Hunter's Moon
- Author: Paul Finch
- Series: Doctor Who book: New Series Adventures
- Subject: Featuring: Eleventh Doctor Amy Pond Rory Williams
- Publisher: BBC Books
- Publication date: 28 April 2011
- Pages: 256
- ISBN: 978-1-84990-236-6
- Preceded by: The Way Through the Woods
- Followed by: Touched by an Angel

= Hunter's Moon (Finch novel) =

2011 novel by Paul Finch

Hunter's Moon is a BBC Books original novel written by Paul Finch and based on the long-running British science fiction television series Doctor Who.
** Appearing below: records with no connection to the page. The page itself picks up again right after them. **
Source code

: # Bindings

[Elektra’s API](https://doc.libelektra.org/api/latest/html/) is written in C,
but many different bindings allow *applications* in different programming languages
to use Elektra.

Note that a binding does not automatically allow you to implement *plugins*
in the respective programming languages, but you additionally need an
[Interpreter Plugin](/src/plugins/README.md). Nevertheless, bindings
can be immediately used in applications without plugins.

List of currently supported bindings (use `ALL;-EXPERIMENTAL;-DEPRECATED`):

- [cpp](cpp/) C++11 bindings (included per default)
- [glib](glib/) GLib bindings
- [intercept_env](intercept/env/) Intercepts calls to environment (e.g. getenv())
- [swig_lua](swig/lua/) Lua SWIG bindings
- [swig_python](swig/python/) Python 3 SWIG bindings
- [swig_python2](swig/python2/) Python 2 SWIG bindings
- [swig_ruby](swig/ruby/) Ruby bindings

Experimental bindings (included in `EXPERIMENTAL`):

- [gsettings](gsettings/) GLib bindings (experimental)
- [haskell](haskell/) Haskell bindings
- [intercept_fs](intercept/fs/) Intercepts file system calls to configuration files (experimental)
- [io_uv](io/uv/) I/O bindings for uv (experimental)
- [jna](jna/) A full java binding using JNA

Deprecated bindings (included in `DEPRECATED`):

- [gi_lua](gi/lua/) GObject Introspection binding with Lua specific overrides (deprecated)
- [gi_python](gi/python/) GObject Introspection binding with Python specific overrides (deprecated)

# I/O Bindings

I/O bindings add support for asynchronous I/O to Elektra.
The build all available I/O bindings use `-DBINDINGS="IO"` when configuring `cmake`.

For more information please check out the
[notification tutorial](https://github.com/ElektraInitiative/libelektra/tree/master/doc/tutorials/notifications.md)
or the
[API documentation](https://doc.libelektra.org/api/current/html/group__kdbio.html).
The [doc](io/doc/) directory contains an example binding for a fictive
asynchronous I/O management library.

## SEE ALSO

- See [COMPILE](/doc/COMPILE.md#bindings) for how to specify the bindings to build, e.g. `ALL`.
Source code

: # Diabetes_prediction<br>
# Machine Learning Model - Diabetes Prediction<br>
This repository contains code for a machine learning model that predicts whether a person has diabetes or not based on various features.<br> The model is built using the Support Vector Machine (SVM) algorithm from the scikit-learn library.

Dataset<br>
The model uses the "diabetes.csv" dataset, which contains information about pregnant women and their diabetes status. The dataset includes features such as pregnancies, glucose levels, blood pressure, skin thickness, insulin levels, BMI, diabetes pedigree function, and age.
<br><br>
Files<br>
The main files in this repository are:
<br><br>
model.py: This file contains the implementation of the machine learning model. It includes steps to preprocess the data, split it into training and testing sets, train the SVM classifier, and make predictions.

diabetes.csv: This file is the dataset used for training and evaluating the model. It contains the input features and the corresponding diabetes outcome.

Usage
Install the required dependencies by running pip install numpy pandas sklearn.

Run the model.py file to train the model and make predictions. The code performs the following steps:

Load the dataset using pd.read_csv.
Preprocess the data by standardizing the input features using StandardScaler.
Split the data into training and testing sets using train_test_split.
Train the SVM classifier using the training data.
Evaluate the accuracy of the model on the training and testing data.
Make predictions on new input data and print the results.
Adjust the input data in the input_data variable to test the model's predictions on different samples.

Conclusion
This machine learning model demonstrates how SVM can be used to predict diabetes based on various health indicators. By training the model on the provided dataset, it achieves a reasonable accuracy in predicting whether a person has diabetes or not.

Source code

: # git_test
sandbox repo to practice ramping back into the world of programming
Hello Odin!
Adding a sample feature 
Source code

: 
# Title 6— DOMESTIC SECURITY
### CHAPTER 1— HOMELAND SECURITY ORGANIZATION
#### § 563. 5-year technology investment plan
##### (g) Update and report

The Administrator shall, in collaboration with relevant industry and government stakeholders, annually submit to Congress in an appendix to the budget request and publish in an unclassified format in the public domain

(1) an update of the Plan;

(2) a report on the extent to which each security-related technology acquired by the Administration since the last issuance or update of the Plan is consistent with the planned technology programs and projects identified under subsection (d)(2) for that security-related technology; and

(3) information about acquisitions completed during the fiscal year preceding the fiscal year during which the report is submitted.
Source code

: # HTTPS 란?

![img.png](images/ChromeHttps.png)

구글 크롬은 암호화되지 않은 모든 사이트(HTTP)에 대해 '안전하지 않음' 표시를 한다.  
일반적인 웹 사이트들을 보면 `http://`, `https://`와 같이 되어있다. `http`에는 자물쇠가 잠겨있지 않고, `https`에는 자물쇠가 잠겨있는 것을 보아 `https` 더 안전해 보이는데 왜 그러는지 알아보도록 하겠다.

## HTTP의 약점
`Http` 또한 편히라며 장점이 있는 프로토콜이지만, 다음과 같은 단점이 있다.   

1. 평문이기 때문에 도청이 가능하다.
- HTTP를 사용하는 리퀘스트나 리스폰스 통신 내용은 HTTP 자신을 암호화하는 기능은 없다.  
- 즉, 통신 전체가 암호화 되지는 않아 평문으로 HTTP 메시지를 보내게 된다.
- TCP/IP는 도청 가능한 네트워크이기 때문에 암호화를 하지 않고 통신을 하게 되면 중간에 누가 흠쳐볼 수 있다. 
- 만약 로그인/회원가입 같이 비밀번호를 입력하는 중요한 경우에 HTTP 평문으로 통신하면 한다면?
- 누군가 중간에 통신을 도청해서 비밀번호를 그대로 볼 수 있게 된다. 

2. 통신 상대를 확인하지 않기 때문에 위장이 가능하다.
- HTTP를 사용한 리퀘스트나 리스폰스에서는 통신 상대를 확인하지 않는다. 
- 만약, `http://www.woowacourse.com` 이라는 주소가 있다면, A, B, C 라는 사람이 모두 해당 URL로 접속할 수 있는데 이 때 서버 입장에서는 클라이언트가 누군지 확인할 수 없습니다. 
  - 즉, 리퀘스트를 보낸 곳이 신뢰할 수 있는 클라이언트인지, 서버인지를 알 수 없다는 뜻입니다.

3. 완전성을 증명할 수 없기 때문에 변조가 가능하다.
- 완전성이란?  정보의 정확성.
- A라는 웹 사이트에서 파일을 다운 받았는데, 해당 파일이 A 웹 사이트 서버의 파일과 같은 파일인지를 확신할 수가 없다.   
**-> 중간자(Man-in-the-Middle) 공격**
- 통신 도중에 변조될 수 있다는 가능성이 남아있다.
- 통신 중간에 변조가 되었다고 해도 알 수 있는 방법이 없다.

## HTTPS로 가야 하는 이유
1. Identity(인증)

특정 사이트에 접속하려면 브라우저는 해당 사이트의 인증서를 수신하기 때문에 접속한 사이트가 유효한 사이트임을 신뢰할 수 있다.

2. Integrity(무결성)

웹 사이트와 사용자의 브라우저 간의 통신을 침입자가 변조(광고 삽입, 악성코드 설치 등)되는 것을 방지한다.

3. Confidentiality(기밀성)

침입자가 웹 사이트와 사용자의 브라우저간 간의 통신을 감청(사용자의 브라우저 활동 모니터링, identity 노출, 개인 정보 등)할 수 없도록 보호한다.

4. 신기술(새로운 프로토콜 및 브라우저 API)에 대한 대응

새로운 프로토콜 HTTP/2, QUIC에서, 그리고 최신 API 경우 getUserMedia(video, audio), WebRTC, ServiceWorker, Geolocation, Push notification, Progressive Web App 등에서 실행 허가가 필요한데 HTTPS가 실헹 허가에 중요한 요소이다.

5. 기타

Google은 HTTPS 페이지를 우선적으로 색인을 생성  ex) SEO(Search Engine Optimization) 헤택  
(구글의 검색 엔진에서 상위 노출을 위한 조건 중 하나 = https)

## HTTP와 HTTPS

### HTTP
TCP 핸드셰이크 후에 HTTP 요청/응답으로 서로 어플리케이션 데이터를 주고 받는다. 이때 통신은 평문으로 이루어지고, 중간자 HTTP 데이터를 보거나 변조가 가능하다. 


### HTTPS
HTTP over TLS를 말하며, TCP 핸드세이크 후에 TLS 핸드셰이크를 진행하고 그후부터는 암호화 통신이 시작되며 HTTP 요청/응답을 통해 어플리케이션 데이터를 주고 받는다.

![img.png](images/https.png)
It features the Eleventh Doctor, and his Companions Amy Pond and Rory Williams.

==Summary==
A poorly chosen casino game lands Rory in a fight for his life as he 'works off' a debt for a criminal conspiracy. Amy is lost in space and the Doctor finds himself lost in red tape with the TARDIS well out of reach. Rory's best hope is for the Doctor to impersonate a violent mercenary. And also to run really fast.

==Characters==
- Eleventh Doctor
- Amy Pond
- Rory Williams
- Xorg Krauzzen
- Mallick
- Grant Pangborne
- Harry Mossop
- Dora Mossop
- Sophie Mossop
- Kobal Zalu
- Zalizta
- Zarbotan
- Zargadoz Xaaael
- Sergeant Xelos

==Continuity==
- The TARDIS is stolen by Xorg. It was previously stolen by The Master in Utopia and by Thomas Brewster in the Big Finnish Audio Drama The Boy That Time Forgot.
- The Terileptils are mentioned. They were at war with the Torodon in The Visitation.
- Aggedor, the Royal Beast of Peladon which appears in the story, is a species that fought on the Moon of Gorgoror in The Curse Of Peladon and The Monster Of Peladon.
- Kobal Zalu mentions that The Doctor had white hair the last time they met, suggesting an encounter with either the First or Third Doctor's.

==Audiobook==
The story was released as an audiobook on 20 October 2011 on 6 CDs read by Arthur Darvill. It is also available as an unabridged audio download on Amazon.